◆ Stored records
* * *
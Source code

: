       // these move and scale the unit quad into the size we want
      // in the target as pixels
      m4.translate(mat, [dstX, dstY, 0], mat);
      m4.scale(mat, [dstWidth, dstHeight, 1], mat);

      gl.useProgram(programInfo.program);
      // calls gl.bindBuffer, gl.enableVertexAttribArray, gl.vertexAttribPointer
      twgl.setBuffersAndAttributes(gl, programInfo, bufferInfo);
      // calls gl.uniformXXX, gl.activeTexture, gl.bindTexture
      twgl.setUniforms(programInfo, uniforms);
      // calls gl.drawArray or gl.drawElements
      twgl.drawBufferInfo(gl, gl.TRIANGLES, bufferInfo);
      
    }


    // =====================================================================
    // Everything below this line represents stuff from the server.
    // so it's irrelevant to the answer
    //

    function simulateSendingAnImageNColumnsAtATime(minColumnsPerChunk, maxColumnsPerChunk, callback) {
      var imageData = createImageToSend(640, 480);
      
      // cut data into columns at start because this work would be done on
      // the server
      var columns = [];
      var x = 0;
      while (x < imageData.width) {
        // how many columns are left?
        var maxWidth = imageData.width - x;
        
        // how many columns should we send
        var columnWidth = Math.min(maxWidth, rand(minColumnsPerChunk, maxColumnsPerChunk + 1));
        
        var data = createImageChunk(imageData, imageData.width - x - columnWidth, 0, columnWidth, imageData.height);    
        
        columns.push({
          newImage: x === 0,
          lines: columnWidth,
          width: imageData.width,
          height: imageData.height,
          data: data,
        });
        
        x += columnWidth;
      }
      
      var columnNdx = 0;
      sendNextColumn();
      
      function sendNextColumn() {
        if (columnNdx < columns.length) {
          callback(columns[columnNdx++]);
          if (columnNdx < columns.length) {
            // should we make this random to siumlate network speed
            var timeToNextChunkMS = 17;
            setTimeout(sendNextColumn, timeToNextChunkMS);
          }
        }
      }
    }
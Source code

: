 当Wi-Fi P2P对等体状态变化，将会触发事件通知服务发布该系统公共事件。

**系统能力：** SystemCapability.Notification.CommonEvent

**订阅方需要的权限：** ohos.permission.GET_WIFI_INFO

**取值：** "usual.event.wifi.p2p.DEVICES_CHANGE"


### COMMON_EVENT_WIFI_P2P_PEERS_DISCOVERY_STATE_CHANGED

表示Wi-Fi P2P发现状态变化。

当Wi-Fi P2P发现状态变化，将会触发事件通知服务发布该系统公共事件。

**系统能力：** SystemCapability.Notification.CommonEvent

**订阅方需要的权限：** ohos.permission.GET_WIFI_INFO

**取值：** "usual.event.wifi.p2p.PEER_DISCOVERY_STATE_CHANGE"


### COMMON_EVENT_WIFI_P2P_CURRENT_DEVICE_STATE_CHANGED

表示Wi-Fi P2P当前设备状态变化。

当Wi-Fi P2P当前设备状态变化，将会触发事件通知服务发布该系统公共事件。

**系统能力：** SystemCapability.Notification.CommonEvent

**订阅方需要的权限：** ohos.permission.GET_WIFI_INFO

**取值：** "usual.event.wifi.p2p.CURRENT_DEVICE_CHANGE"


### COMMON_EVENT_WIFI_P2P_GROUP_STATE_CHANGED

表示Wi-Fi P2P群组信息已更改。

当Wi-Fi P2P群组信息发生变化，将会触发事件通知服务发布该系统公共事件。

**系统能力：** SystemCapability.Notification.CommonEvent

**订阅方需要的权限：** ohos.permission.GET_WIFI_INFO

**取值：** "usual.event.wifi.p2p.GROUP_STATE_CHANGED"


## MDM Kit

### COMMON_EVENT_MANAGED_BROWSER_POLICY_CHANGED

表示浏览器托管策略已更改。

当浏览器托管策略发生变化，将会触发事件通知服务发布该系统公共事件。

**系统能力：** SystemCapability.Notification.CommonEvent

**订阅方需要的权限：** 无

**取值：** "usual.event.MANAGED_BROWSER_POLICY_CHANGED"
* * *
◆ Work request
Please be sure to repeat every entry exactly.

◆ Task output
Source code

:       // these move and scale the unit quad into the size we want
      // in the target as pixels
      m4.translate(mat, [dstX, dstY, 0], mat);
      m4.scale(mat, [dstWidth, dstHeight, 1], mat);

      gl.useProgram(programInfo.program);
      // calls gl.bindBuffer, gl.enableVertexAttribArray, gl.vertexAttribPointer
      twgl.setBuffersAndAttributes(gl, programInfo, bufferInfo);
      // calls gl.uniformXXX, gl.activeTexture, gl.bindTexture
      twgl.setUniforms(programInfo, uniforms);
      // calls gl.drawArray or gl.drawElements
      twgl.drawBufferInfo(gl, gl.TRIANGLES, bufferInfo);
      
    }


    // =====================================================================
    // Everything below this line represents stuff from the server.
    // so it's irrelevant to the answer
    //

    function simulateSendingAnImageNColumnsAtATime(minColumnsPerChunk, maxColumnsPerChunk, callback) {
      var imageData = createImageToSend(640, 480);
      
      // cut data into columns at start because this work would be done on
      // the server
      var columns = [];
      var x = 0;
      while (x < imageData.width) {
        // how many columns are left?
        var maxWidth = imageData.width - x;
        
        // how many columns should we send
        var columnWidth = Math.min(maxWidth, rand(minColumnsPerChunk, maxColumnsPerChunk + 1));
        
        var data = createImageChunk(imageData, imageData.width - x - columnWidth, 0, columnWidth, imageData.height);    
        
        columns.push({
          newImage: x === 0,
          lines: columnWidth,
          width: imageData.width,
          height: imageData.height,
          data: data,
        });
        
        x += columnWidth;
      }
      
      var columnNdx = 0;
      sendNextColumn();
      
      function sendNextColumn() {
        if (columnNdx < columns.length) {
          callback(columns[columnNdx++]);
          if (columnNdx < columns.length) {
            // should we make this random to siumlate network speed
            var timeToNextChunkMS = 17;
            setTimeout(sendNextColumn, timeToNextChunkMS);
          }
        }
      }
    }
Source code

: 当Wi-Fi P2P对等体状态变化，将会触发事件通知服务发布该系统公共事件。

**系统能力：** SystemCapability.Notification.CommonEvent

**订阅方需要的权限：** ohos.permission.GET_WIFI_INFO

**取值：** "usual.event.wifi.p2p.DEVICES_CHANGE"


### COMMON_EVENT_WIFI_P2P_PEERS_DISCOVERY_STATE_CHANGED

表示Wi-Fi P2P发现状态变化。

当Wi-Fi P2P发现状态变化，将会触发事件通知服务发布该系统公共事件。

**系统能力：** SystemCapability.Notification.CommonEvent

**订阅方需要的权限：** ohos.permission.GET_WIFI_INFO

**取值：** "usual.event.wifi.p2p.PEER_DISCOVERY_STATE_CHANGE"


### COMMON_EVENT_WIFI_P2P_CURRENT_DEVICE_STATE_CHANGED

表示Wi-Fi P2P当前设备状态变化。

当Wi-Fi P2P当前设备状态变化，将会触发事件通知服务发布该系统公共事件。

**系统能力：** SystemCapability.Notification.CommonEvent

**订阅方需要的权限：** ohos.permission.GET_WIFI_INFO

**取值：** "usual.event.wifi.p2p.CURRENT_DEVICE_CHANGE"


### COMMON_EVENT_WIFI_P2P_GROUP_STATE_CHANGED

表示Wi-Fi P2P群组信息已更改。

当Wi-Fi P2P群组信息发生变化，将会触发事件通知服务发布该系统公共事件。

**系统能力：** SystemCapability.Notification.CommonEvent

**订阅方需要的权限：** ohos.permission.GET_WIFI_INFO

**取值：** "usual.event.wifi.p2p.GROUP_STATE_CHANGED"


## MDM Kit

### COMMON_EVENT_MANAGED_BROWSER_POLICY_CHANGED

表示浏览器托管策略已更改。

当浏览器托管策略发生变化，将会触发事件通知服务发布该系统公共事件。

**系统能力：** SystemCapability.Notification.CommonEvent

**订阅方需要的权限：** 无

**取值：** "usual.event.MANAGED_BROWSER_POLICY_CHANGED"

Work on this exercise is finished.